From: David Geier <geidav(dot)pg(at)gmail(dot)com>
To: Heikki Linnakangas <hlinnaka(at)iki(dot)fi>, pgsql-hackers <pgsql-hackers(at)postgresql(dot)org>
Subject: Re: Reduce build times of pg_trgm GIN indexes
Date: 2026-01-21 15:45:06
Message-ID: 66620ec7-0f81-4813-9cf1-b901a56efcc3@gmail.com
Views: Whole Thread | Raw Message | Download mbox | Resend email
Thread:
Lists: pgsql-hackers

>> Oh, that's evil. I had tested that specifically. But it only worked
>> because the code in master uses str_tolower() with
>> DEFAULT_COLLATION_OID. So using a different locale like in the following
>> example does something different than when creating a database with the
>> same locale.
>>
>> postgres=# select lower('III' COLLATE "tr_TR");
>>   lower
>> -------
>>   ııı
>>
>> postgres=# select show_trgm('III' COLLATE "tr_TR");
>>          show_trgm
>> -------------------------
>>   {"  i"," ii","ii ",iii}
>> (1 row)
>>
>> But when using tr_TR as default locale of the database the following
>> happens:
>>
>> postgres=# select lower('III' COLLATE "tr_TR");
>>   lower
>> -------
>>   ııı
>>
>> postgres=# select show_trgm('III');sü
>>                 show_trgm
>> ---------------------------------------
>>   {0xbbd8dd,0xf26fab,0xf31e1a,0x2af4f1}
>>
>> I'm wondering if that's intentional to begin with. Shouldn't the code
>> instead pass PG_GET_COLLATION() to str_tolower()? Might require some
>> research to see how other index types handle locales.
>>
>> Coming back to the original problem: the lengthy comment at the top of
>> pg_locale_libc.c, suggests that in some cases ASCII characters are
>> handled the pg_ascii_tolower() way for the default locale. See for
>> example tolower_libc_mb(). So a character by character conversion using
>> that function will yield a different result than strlower_libc_mb(). I'm
>> wondering why that is.
>
> Hmm, yeah, that feels funny. The trigram code predates per-column
> collation support, so I guess we never really thought through how it
> should interact with COLLATE clauses.

I've written a patch to fix that. See [1].

>> Anyways, we could limit the optimization to only kick in when the used
>> locale follows the same rules as pg_ascii_tolower(). We could test that
>> when creating the locale and store that info in pg_locale_struct.
>
> I think that's only possible for libc locales, which operate one
> character at a time.

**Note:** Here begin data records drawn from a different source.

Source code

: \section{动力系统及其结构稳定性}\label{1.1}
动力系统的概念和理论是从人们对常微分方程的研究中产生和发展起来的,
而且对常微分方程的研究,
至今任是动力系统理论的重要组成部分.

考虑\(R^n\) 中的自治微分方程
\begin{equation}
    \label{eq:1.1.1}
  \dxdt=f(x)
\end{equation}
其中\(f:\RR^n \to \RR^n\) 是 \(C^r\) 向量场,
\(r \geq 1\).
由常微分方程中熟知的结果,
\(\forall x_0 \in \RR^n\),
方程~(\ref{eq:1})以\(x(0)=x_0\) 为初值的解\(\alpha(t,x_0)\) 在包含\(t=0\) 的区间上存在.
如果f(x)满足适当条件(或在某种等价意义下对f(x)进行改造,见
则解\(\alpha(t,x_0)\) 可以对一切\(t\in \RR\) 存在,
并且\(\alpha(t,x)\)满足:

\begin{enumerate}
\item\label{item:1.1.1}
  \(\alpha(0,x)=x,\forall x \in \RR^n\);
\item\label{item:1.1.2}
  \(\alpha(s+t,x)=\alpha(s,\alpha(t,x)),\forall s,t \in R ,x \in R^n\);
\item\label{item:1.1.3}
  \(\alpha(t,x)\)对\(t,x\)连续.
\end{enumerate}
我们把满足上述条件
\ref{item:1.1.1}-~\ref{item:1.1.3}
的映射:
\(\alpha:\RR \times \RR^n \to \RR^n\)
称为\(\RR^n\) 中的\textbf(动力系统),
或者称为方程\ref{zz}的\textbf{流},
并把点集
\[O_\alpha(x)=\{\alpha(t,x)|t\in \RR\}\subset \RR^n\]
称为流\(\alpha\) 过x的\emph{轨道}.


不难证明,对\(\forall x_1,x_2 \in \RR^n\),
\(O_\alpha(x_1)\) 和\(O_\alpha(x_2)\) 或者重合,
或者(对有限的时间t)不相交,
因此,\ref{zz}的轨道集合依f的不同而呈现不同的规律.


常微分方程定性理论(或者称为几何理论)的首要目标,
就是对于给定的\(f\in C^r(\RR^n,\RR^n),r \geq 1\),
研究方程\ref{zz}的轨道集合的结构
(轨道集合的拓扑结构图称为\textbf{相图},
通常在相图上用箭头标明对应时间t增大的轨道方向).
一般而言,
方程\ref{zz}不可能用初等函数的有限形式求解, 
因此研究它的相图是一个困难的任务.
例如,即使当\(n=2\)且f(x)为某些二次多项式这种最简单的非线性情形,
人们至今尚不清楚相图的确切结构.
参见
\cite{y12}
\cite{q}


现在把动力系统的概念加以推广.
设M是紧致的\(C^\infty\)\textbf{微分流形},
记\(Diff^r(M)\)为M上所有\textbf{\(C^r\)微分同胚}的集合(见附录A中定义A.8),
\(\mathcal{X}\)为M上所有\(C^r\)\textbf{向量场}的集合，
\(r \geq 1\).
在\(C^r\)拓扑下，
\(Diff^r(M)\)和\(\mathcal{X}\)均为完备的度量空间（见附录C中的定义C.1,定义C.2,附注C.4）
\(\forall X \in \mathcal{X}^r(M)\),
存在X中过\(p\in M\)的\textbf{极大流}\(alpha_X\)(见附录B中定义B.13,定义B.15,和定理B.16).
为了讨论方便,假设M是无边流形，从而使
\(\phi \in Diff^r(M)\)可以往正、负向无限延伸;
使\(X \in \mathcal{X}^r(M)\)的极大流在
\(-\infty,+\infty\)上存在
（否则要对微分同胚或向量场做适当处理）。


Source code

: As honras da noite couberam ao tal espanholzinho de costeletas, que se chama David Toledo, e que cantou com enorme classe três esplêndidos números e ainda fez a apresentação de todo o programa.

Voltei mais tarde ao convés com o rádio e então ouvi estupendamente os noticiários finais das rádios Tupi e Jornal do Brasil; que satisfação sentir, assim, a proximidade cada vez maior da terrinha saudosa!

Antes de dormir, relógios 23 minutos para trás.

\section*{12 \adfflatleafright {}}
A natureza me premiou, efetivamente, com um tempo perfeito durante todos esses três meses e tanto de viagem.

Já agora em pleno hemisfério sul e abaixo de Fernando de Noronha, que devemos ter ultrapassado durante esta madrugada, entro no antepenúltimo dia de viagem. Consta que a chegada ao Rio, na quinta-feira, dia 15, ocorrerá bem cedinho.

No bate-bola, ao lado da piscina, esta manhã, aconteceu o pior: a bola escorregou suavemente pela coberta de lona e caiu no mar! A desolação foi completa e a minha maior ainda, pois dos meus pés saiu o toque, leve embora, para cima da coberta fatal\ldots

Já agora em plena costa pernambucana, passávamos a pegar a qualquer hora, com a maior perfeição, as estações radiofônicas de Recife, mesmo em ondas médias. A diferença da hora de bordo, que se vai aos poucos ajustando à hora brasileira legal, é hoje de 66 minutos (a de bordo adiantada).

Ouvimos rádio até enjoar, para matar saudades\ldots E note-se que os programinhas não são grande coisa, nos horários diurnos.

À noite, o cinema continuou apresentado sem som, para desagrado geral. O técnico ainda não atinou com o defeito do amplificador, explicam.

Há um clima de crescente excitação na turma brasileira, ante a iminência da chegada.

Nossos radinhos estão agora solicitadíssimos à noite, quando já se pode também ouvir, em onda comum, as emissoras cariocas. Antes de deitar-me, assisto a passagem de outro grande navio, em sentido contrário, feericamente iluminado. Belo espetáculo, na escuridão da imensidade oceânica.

In ICU locales, lower-casing a character can depend
> on the surrounding characters, so you cannot just test the conversion of
> every ascii character individually. It would make sense for libc locales
> though, and I hope the ICU functions are a little faster anyway.
>
> Although, we probably should be using case-folding rather than lower-
> casing with ICU locales anyway. Case-folding is designed for string
> matching. It'd be a backwards-compatibility breaking change, though.

Oh, I wasn't ware of that. Doing it only for libc locales seems still
useful.

Good point with the casefolding. I'll look into that.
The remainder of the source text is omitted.